Published by Picador

I have several books of poetry on my shelf…and now, on my Kindle. I leaf (or swipe) through them in the spaces between fiction, when I am recovering from an intense or troubling story or when the weather puts me in the mood for contemplation rather than escape. There are some I return to periodically, like making a phone call to an old friend, in an attempt to find those pools of quiet in my noisy life. Mary Oliver, A K Ramanujan, Elizabeth Bishop, and good old Eliot. A recent happy discovery has been Clive James, whom I first encountered on a New Yorker podcast reading his very popular “Japanese Maple”—which you can listen to here.
Since then, I have dipped into James’ poems often, and my most recent favorite is the collection Sentenced to Life (Picador, 2015), work written between 2011 and 2014, a period when he seems to be settling into a comfortable relationship with death. James is a memoirist, critic, television commentator and poet, and in each of these roles the gentle power of his words—and an underlying humor and empathy—is unmistakabl
Many of the 37 poems in this volume reflect a sense of sadness yet an eye for the beauty of small things, such as that Japanese maple in his backyard. So in “Driftwood Houses”, while he acknowledges that “Disintegration is appropriate” he remembers the driftwood houses that he built “…for our girls to roof/With towels so they could hide there in the shade/With ice creams that would melt more slowly.” Or, in the title poem: “My daughter’s garden has a goldfish pool/With six fish, each a little finger long./I stand and watch them following their rule/Of never touching, never going wrong:/Trajectories as perfect as plain song.”

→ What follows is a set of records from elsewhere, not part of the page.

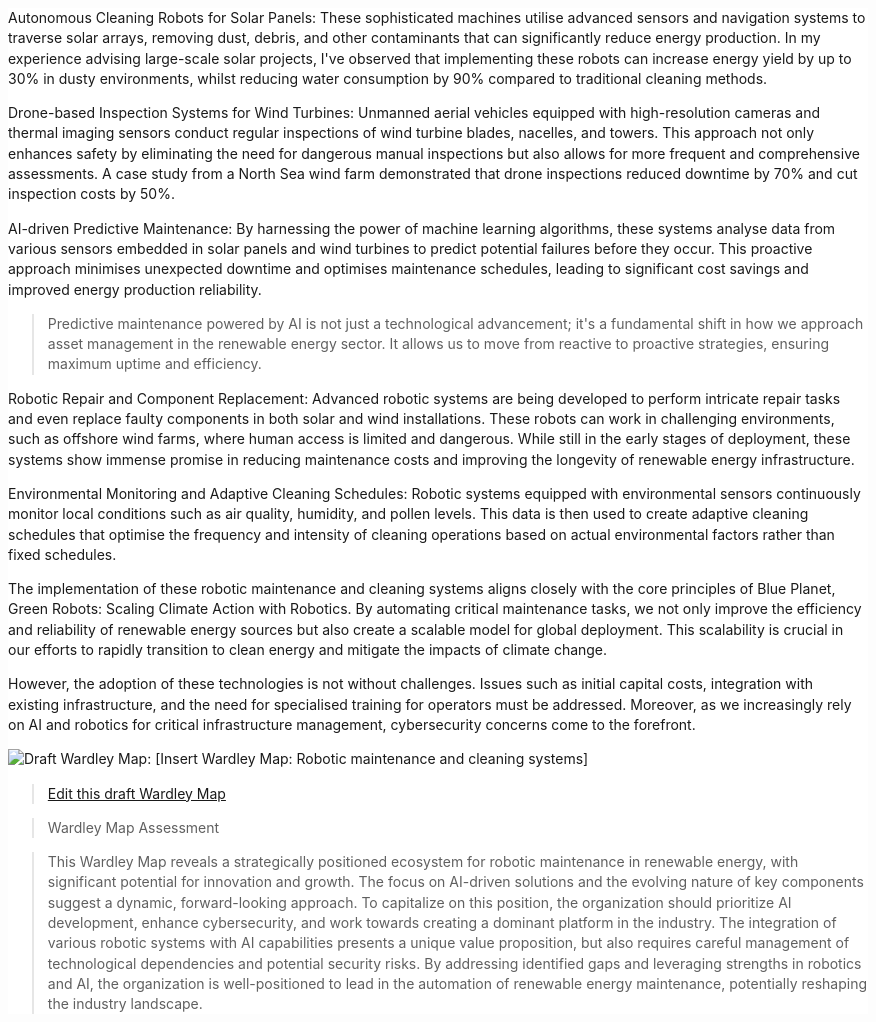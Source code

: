 Autonomous Cleaning Robots for Solar Panels: These sophisticated machines utilise advanced sensors and navigation systems to traverse solar arrays, removing dust, debris, and other contaminants that can significantly reduce energy production. In my experience advising large-scale solar projects, I've observed that implementing these robots can increase energy yield by up to 30% in dusty environments, whilst reducing water consumption by 90% compared to traditional cleaning methods.

Drone-based Inspection Systems for Wind Turbines: Unmanned aerial vehicles equipped with high-resolution cameras and thermal imaging sensors conduct regular inspections of wind turbine blades, nacelles, and towers. This approach not only enhances safety by eliminating the need for dangerous manual inspections but also allows for more frequent and comprehensive assessments. A case study from a North Sea wind farm demonstrated that drone inspections reduced downtime by 70% and cut inspection costs by 50%.

AI-driven Predictive Maintenance: By harnessing the power of machine learning algorithms, these systems analyse data from various sensors embedded in solar panels and wind turbines to predict potential failures before they occur. This proactive approach minimises unexpected downtime and optimises maintenance schedules, leading to significant cost savings and improved energy production reliability.

> Predictive maintenance powered by AI is not just a technological advancement; it's a fundamental shift in how we approach asset management in the renewable energy sector. It allows us to move from reactive to proactive strategies, ensuring maximum uptime and efficiency.

Robotic Repair and Component Replacement: Advanced robotic systems are being developed to perform intricate repair tasks and even replace faulty components in both solar and wind installations. These robots can work in challenging environments, such as offshore wind farms, where human access is limited and dangerous. While still in the early stages of deployment, these systems show immense promise in reducing maintenance costs and improving the longevity of renewable energy infrastructure.

Environmental Monitoring and Adaptive Cleaning Schedules: Robotic systems equipped with environmental sensors continuously monitor local conditions such as air quality, humidity, and pollen levels. This data is then used to create adaptive cleaning schedules that optimise the frequency and intensity of cleaning operations based on actual environmental factors rather than fixed schedules.

The implementation of these robotic maintenance and cleaning systems aligns closely with the core principles of Blue Planet, Green Robots: Scaling Climate Action with Robotics. By automating critical maintenance tasks, we not only improve the efficiency and reliability of renewable energy sources but also create a scalable model for global deployment. This scalability is crucial in our efforts to rapidly transition to clean energy and mitigate the impacts of climate change.

However, the adoption of these technologies is not without challenges. Issues such as initial capital costs, integration with existing infrastructure, and the need for specialised training for operators must be addressed. Moreover, as we increasingly rely on AI and robotics for critical infrastructure management, cybersecurity concerns come to the forefront.

![Draft Wardley Map: [Insert Wardley Map: Robotic maintenance and cleaning systems]](https://images.wardleymaps.ai/map_e8a11b24-8493-4979-a95b-b1707cad5186.png)

> [Edit this draft Wardley Map](https://create.wardleymaps.ai/#clone:594fca2020d2519c62)

> Wardley Map Assessment

> This Wardley Map reveals a strategically positioned ecosystem for robotic maintenance in renewable energy, with significant potential for innovation and growth. The focus on AI-driven solutions and the evolving nature of key components suggest a dynamic, forward-looking approach. To capitalize on this position, the organization should prioritize AI development, enhance cybersecurity, and work towards creating a dominant platform in the industry. The integration of various robotic systems with AI capabilities presents a unique value proposition, but also requires careful management of technological dependencies and potential security risks. By addressing identified gaps and leveraging strengths in robotics and AI, the organization is well-positioned to lead in the automation of renewable energy maintenance, potentially reshaping the industry landscape.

Reading through the poems is like spending a lazy Sunday looking at life in slow motion, stopping at moments that suddenly seem meaningful, telling you something about yourself, your vanities, your loves, and your frailties. Clive James recalls scenes from old movies (he is after all a film buff); in one we might suddenly encounter Catherine Zeta-Jones and in another, Ava Gardner. At other times he unearths cultural trivia (remarking that Tolstoy makes “a midget of your [Napoleon’s] memory”), but refusing to take any of it too seriously.
“While you were reading this/Millions of stars moved closer/Towards their own extinction/So many years ago–/But let’s believe our eyes:/They say it’s all here now.”
Not all of it resonates, of course, and not all of it is lyrical, but there is enough in the slim volume to make dipping into it worthwhile, on a lazy Sunday afternoon.